==== Source data ====
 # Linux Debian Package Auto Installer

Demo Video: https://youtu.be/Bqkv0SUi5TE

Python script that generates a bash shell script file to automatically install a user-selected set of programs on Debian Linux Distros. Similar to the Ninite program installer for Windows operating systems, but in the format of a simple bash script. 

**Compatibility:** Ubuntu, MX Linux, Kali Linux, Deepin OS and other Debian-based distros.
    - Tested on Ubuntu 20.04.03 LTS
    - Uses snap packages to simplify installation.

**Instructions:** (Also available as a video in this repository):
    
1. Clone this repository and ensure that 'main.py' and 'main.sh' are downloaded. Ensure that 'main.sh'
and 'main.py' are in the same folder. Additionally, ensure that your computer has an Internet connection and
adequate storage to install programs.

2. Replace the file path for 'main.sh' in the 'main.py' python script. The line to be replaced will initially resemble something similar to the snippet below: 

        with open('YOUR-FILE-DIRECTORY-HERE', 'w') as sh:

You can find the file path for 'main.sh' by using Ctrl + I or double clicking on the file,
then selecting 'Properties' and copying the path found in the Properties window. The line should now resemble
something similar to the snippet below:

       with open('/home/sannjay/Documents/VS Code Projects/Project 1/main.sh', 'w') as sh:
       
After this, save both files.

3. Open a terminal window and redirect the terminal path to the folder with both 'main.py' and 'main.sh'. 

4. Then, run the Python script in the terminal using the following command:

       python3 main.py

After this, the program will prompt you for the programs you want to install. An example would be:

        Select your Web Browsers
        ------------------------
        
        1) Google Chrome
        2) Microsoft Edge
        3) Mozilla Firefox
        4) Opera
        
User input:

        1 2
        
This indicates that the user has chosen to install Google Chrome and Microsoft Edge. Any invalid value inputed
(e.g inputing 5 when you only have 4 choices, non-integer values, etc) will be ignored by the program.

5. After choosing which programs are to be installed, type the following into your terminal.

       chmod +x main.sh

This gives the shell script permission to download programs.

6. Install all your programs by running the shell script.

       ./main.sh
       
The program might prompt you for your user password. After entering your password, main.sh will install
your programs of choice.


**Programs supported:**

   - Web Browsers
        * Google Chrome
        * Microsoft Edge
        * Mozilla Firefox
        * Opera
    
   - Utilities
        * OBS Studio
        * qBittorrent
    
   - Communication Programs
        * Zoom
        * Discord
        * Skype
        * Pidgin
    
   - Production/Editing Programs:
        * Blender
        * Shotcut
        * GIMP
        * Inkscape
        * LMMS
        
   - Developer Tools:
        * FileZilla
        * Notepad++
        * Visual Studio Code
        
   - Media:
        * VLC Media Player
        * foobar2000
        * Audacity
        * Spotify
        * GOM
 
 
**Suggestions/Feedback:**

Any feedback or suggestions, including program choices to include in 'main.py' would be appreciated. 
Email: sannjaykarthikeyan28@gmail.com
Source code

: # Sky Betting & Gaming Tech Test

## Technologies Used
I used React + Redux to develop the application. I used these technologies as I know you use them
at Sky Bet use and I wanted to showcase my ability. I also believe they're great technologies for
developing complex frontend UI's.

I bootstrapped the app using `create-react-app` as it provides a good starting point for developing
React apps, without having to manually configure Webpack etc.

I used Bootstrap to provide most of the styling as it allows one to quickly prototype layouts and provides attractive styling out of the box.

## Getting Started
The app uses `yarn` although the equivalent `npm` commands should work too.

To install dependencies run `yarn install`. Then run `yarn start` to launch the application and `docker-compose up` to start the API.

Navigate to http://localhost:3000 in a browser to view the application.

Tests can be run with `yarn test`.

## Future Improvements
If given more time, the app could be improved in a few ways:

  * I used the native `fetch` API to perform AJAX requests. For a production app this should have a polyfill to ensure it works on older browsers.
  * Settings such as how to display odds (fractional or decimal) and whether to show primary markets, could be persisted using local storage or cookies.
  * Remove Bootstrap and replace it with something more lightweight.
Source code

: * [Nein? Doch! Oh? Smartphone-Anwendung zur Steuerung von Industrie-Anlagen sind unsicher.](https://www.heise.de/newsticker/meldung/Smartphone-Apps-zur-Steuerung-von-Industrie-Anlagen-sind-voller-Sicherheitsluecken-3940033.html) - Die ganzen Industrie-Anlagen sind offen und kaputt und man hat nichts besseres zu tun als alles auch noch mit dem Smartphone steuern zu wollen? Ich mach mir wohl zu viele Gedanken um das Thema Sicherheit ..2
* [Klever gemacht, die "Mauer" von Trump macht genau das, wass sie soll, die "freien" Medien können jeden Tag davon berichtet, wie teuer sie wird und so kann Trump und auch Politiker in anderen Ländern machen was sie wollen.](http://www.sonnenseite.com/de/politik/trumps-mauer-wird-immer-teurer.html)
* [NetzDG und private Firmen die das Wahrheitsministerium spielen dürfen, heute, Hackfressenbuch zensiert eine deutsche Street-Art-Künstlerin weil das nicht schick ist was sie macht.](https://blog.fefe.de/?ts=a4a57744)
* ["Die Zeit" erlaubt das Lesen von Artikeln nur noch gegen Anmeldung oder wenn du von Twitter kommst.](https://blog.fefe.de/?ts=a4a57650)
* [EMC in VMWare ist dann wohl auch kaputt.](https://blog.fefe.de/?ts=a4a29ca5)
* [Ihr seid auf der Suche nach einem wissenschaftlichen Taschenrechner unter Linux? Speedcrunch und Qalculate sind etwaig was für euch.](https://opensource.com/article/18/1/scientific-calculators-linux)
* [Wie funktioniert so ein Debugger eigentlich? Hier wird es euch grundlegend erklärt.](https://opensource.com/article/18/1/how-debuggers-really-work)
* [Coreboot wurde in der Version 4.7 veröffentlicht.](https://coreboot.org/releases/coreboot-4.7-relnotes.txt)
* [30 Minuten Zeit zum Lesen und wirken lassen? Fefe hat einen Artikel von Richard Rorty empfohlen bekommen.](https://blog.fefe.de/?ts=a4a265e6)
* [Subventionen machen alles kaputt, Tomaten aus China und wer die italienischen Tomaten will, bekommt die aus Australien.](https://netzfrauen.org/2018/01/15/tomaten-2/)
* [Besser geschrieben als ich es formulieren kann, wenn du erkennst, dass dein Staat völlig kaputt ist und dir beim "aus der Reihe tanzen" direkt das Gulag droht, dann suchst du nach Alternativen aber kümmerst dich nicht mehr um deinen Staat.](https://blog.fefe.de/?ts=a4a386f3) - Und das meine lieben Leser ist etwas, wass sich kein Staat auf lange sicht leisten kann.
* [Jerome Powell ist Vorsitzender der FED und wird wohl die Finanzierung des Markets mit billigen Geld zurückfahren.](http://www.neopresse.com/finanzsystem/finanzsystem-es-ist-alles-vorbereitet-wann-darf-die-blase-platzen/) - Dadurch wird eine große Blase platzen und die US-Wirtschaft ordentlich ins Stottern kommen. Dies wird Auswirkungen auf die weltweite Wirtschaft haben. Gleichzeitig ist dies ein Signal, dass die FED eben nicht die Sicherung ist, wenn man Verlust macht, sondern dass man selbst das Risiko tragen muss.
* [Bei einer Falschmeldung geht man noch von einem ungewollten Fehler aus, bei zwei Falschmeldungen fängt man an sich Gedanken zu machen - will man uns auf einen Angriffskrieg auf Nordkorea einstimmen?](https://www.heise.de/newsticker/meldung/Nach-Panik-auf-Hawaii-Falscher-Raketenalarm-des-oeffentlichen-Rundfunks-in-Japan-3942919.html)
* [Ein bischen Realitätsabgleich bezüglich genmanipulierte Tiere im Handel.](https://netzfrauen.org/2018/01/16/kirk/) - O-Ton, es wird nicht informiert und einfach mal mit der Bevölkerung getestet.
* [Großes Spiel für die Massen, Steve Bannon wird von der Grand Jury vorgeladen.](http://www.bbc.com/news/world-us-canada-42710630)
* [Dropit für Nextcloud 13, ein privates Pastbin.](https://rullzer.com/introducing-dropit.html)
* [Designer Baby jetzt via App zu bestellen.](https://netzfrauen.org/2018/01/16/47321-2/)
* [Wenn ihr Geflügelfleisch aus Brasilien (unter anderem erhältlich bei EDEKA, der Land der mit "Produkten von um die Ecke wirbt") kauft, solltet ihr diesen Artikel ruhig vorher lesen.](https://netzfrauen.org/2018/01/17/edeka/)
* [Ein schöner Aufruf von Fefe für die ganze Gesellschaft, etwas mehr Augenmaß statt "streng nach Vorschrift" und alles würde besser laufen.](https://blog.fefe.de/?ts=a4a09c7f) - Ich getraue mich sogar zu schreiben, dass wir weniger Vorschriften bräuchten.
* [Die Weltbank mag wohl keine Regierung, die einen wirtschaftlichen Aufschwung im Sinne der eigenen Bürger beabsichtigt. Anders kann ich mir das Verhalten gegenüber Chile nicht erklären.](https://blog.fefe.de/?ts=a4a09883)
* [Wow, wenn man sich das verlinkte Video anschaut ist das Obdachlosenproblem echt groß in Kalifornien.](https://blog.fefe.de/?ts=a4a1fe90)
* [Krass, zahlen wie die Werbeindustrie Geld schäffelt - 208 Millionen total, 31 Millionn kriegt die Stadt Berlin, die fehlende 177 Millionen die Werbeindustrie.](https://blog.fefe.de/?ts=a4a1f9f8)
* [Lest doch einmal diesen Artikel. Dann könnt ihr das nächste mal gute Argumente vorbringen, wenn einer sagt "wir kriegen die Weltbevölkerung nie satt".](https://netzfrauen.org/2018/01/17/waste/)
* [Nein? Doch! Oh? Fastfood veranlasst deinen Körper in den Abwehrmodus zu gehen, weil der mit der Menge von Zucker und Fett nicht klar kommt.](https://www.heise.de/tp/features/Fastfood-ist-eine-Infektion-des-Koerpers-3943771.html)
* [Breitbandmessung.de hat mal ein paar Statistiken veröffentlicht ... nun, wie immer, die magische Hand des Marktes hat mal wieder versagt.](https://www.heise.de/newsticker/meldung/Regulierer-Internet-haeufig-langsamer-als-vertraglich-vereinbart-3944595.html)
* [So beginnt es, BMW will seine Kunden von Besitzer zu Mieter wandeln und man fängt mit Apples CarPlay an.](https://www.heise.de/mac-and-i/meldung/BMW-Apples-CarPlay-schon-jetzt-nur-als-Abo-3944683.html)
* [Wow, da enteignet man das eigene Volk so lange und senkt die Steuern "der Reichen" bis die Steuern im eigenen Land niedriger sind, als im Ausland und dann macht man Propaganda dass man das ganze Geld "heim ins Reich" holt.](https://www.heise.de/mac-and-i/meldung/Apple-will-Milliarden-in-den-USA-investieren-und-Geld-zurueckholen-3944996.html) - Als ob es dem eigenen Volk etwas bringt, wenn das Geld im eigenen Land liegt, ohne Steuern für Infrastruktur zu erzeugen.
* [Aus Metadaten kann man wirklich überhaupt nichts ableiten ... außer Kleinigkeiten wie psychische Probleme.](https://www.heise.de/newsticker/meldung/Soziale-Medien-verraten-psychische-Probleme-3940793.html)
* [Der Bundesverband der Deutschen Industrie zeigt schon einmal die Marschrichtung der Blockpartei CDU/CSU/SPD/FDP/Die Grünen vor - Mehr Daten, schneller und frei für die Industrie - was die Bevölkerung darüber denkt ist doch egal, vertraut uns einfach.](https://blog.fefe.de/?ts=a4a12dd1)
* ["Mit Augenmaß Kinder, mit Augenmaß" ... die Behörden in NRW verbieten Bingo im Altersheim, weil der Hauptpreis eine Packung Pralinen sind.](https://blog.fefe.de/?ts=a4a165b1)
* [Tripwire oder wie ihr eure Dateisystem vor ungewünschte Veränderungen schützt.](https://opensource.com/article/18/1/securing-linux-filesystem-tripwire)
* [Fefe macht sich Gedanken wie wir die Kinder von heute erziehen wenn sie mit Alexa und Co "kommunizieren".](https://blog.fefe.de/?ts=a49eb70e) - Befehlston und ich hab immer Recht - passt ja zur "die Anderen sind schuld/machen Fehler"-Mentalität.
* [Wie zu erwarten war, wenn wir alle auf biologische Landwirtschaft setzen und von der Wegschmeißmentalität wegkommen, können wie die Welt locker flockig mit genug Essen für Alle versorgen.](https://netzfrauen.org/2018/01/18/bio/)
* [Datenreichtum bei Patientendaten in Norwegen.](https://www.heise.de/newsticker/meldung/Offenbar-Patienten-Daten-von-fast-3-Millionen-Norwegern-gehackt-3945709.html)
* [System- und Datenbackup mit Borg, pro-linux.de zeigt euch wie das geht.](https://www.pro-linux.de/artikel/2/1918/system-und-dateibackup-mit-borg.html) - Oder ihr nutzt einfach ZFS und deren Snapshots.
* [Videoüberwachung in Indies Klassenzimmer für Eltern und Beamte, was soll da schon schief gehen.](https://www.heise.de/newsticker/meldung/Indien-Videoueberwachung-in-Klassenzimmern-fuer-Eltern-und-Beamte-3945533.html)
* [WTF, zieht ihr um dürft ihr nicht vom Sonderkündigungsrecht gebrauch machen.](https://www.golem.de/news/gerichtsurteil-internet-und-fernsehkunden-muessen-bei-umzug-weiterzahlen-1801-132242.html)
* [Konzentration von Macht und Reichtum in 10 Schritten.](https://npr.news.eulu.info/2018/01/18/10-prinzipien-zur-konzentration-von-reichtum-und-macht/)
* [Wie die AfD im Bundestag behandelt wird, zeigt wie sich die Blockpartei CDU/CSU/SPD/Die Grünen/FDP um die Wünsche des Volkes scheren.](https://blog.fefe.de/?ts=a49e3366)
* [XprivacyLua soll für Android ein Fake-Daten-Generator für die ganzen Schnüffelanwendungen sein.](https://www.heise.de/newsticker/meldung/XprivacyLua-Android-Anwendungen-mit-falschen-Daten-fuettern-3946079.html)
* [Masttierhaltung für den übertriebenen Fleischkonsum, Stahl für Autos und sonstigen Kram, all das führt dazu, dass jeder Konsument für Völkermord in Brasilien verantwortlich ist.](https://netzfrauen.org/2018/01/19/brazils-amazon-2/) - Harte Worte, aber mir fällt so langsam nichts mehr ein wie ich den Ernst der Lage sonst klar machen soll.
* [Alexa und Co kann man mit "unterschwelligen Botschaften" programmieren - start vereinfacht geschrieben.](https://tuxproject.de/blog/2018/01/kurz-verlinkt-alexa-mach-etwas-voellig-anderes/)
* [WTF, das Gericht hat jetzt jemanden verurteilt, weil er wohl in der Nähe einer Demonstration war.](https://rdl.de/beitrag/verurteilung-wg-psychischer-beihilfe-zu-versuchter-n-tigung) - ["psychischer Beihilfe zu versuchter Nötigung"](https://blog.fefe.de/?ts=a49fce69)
====
● **Assignment**
Up to and including the line with "Demo Video: https://youtu.be/Bqkv0SUi5TE", write out the records above exactly, starting from their first line.

● **Answer for this exercise**
 # Linux Debian Package Auto Installer

Demo Video: https://youtu.be/Bqkv0SUi5TE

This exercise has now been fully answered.